Of course, that trend isn’t confined to the finance department. Stock option grants are smaller throughout Corporate America, and have disappeared altogether for many rank-and-file employees. The good news for CFOs and their direct reports is that the Sarbanes-Oxley Act and shaky investor confidence have created a very competitive market for finance talent. “Large public companies are paying CFOs more,” says Doubleday.
To be sure, options are not going away. But how companies will change the mix of long-term incentives — and for which executives — remains to be seen. After all, knowing exactly how options will be valued and accounted for will allow companies to better analyze the comparative cost of other forms of compensation. Doubleday argues that a shift is already under way, driven more by shareholder and market demands than by accounting proposals. “Whether FASB postpones this standard for a year or not,” she says, “we are still in the middle of a trend away from options to a diversity of compensation vehicles.”
That diversity is even evident among the rarefied ranks of the 20 highest-paid CFOs. While option exercises put Oracle’s Jeff Henley atop the list, many of those options were granted early in his 13-year career. “I’ve held on to options fairly long,” he explains. “That accounts for why I had a significant gain. It certainly had nothing to do with recent times.”

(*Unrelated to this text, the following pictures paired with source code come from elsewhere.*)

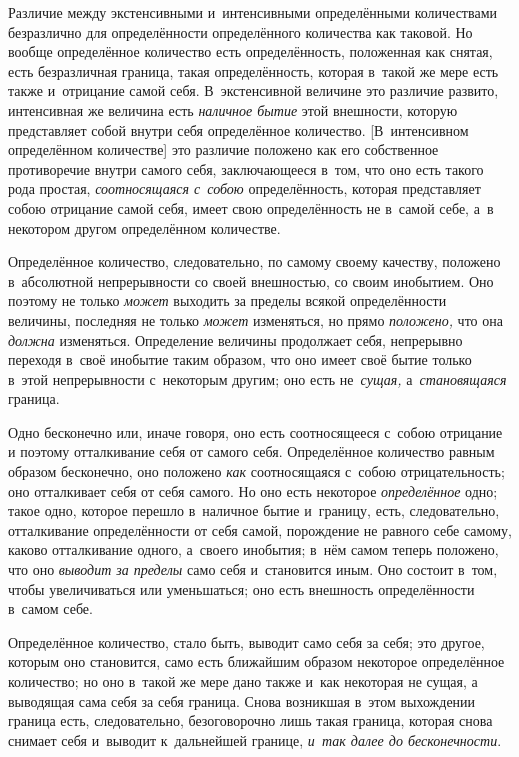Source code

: Различие между экстенсивными и~интенсивными определёнными количествами
безразлично для определённости определённого количества как таковой. Но вообще
определённое количество есть определённость, положенная как снятая, есть
безразличная граница, такая определённость, которая в~такой же мере есть также
и~отрицание самой себя. В~экстенсивной величине это различие развито,
интенсивная же величина есть {\em наличное бытие} этой внешности, которую
представляет собой внутри себя определённое количество. [В~интенсивном
определённом количестве] это различие положено как его собственное противоречие
внутри самого себя, заключающееся в~том, что оно есть такого рода простая,
{\em соотносящаяся с~собою} определённость, которая представляет собою
отрицание самой себя, имеет свою определённость не в~самой себе, а~в некотором другом
определённом количестве.

Определённое количество, следовательно, по самому своему качеству, положено
в~абсолютной непрерывности со своей внешностью, со своим инобытием. Оно поэтому
не только {\em может} выходить за пределы всякой определённости величины,
последняя не только {\em может} изменяться, но прямо {\em положено,} что она
{\em должна} изменяться. Определение величины продолжает себя,
непрерывно переходя в~своё инобытие таким образом, что оно имеет своё бытие
только в~этой непрерывности с~некоторым другим; оно есть не~{\em сущая,}
а~{\em становящаяся} граница.

Одно бесконечно или, иначе говоря, оно есть соотносящееся с~собою отрицание и
поэтому отталкивание себя от самого себя. Определённое количество равным
образом бесконечно, оно положено {\em как} соотносящаяся с~собою отрицательность; оно
отталкивает себя от себя самого. Но оно есть некоторое {\em определённое} одно;
такое одно, которое перешло в~наличное бытие и~границу, есть, следовательно,
отталкивание определённости от себя самой, порождение не равного себе самому,
каково отталкивание одного, а~своего инобытия; в~нём самом теперь положено, что
оно {\em выводит за пределы} само себя и~становится иным. Оно состоит в~том, чтобы
увеличиваться или уменьшаться; оно есть внешность определённости в~самом себе.

Определённое количество, стало быть, выводит само себя за себя; это другое,
которым оно становится, само есть ближайшим образом некоторое определённое
количество; но оно в~такой же мере дано также и~как некоторая не сущая, а
выводящая сама себя за себя граница. Снова возникшая в~этом выхождении граница
есть, следовательно, безоговорочно лишь такая граница, которая снова снимает
себя и~выводит к~дальнейшей границе, {\em и~так далее до бесконечности}.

Indeed, although options still constitute a significant chunk of the pay of the 20 best-paid CFOs, five executives made the list without exercising any options at all. One of the five, Bear Stearns CFO Samuel Molinaro Jr., came in third overall on the strength of a $12 million bonus ($5.3 million of which was cash).
Moreover, 9 of the top 20 received substantial restricted stock awards, including more than $5 million worth for John Hancock Financial Services’s Thomas Moloney (eighth on the list). “We have seen a dramatic increase in the use of restricted stock over the last year,” reports Mercer’s Doubleday. Seymour Burchman, senior vice president at compensation advisory firm Sibson Consulting, agrees. “There is a shift from long-term incentive opportunities delivered through options to service-vested restricted stock,” he says.